━━ Records ━━

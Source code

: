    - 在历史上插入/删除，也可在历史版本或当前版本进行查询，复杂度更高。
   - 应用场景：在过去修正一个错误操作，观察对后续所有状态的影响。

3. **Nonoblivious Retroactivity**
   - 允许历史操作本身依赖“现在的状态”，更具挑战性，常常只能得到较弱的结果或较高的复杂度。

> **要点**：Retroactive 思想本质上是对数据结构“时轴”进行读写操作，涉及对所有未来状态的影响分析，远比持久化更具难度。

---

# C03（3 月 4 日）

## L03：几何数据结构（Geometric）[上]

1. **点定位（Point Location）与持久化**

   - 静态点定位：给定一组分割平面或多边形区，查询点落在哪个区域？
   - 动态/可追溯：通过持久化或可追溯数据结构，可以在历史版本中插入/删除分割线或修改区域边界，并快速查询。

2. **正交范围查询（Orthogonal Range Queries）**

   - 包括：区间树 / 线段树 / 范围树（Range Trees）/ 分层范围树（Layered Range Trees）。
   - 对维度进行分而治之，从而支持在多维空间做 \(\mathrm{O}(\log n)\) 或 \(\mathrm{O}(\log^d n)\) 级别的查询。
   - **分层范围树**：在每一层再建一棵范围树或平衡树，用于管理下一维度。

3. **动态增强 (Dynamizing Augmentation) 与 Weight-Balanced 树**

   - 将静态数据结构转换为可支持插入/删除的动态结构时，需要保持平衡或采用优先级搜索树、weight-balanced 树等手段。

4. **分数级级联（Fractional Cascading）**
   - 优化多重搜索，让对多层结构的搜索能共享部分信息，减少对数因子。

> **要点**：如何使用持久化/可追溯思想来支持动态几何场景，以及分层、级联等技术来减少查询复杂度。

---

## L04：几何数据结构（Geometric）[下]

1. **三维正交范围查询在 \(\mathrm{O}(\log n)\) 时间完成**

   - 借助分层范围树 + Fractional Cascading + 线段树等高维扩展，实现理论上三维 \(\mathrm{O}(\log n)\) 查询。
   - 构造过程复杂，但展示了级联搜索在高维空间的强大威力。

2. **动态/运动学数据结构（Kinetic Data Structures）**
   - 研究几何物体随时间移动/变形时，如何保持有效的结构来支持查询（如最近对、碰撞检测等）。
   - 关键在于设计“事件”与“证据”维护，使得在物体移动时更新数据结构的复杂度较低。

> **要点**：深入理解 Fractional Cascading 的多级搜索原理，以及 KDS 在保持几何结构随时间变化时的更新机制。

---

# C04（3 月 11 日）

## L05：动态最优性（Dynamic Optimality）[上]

━━━

* Task requirements: Repeat the lines from the first one in the records through the line containing "- 动态/可追溯：通过持久化", exactly as written, and nothing else.

* Final answer:
Source code

:    - 在历史上插入/删除，也可在历史版本或当前版本进行查询，复杂度更高。
   - 应用场景：在过去修正一个错误操作，观察对后续所有状态的影响。

3. **Nonoblivious Retroactivity**
   - 允许历史操作本身依赖“现在的状态”，更具挑战性，常常只能得到较弱的结果或较高的复杂度。

> **要点**：Retroactive 思想本质上是对数据结构“时轴”进行读写操作，涉及对所有未来状态的影响分析，远比持久化更具难度。

---

# C03（3 月 4 日）

## L03：几何数据结构（Geometric）[上]

1. **点定位（Point Location）与持久化**

   - 静态点定位：给定一组分割平面或多边形区，查询点落在哪个区域？
   - 动态/可追溯：通过持久化或可追溯数据结构，可以在历史版本中插入/删除分割线或修改区域边界，并快速查询。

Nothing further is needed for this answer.